American photojournalist (1942–2015)

Matthew J. Franjola (October 26, 1942 – January 1, 2015) was an American journalist, photographer and foreign correspondent for the Associated Press. Franjola, who covered the Vietnam War for the AP, was one of the last Americans to leave Saigon during the fall of the city to the North Vietnamese in 1975.

In 1964, Franjola trained to join the Peace Corps, but was not selected for the program. After his rejection from the Peace Corps, he joined the staff of a war supplies company and was sent to South Vietnam during the 1960s, where he joined the Associated Press. He covered events in Cambodia and Vietnam during the Vietnam War. He remained in Saigon as one of the last American reporters in the city, even after other correspondents had fled.

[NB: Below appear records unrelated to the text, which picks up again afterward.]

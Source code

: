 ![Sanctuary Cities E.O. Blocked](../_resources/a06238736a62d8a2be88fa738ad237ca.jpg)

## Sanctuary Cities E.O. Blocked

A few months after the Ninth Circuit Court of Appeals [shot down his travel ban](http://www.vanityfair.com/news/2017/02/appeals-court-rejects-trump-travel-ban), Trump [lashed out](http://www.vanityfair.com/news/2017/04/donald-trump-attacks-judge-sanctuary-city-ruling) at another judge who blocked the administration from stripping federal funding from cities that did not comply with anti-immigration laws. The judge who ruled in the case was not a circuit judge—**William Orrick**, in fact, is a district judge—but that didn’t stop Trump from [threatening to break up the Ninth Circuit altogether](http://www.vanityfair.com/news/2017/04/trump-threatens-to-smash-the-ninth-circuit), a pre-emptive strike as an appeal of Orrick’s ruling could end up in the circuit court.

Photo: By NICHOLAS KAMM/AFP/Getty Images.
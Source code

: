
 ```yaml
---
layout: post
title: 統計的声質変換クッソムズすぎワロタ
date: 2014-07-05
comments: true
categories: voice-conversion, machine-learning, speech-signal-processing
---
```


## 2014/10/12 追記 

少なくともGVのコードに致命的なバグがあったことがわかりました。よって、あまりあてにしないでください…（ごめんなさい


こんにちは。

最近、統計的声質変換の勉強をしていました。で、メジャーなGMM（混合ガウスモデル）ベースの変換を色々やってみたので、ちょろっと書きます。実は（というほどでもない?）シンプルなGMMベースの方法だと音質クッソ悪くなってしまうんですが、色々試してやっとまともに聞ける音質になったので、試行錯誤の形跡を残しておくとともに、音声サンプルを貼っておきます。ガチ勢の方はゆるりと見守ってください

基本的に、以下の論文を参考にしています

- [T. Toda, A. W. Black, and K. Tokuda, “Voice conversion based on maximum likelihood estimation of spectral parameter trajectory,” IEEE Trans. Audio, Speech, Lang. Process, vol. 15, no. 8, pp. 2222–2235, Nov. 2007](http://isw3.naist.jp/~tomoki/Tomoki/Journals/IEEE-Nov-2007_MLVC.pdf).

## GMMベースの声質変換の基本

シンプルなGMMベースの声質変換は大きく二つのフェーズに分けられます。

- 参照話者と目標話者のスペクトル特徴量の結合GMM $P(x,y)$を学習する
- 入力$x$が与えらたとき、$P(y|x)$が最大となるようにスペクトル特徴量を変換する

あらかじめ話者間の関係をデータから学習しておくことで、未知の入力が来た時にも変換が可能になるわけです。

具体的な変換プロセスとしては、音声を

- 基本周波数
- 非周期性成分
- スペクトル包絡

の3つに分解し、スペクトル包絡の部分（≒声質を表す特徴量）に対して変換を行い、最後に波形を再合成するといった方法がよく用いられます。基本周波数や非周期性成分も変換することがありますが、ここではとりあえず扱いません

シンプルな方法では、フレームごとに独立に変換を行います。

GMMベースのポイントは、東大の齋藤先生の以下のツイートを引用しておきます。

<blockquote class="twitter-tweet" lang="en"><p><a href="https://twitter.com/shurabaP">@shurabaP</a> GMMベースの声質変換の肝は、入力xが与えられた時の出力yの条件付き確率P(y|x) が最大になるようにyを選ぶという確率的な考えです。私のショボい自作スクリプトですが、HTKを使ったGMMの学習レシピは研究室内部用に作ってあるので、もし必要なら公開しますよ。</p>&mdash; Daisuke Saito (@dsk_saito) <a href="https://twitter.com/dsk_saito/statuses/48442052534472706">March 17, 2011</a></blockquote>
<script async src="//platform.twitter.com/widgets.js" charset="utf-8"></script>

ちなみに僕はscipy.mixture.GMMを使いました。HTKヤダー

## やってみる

He later worked as a gold miner in Zimbabwe (as the country transitioned from Rhodesia) and South Africa during the 1970s and 1980s. Franjola returned to the United States after decades living and reporting in Africa and Asia. He settled in Washington, Connecticut, where he served on the Region 12 Board of Education. He owned and operated a business called Board and Beam, which dismantles older homes and barns to reuse and refurbish their materials.

==Death==
He died at Danbury Hospital in Danbury, Connecticut, on January 1, 2015, aged 72, following a lengthy illness.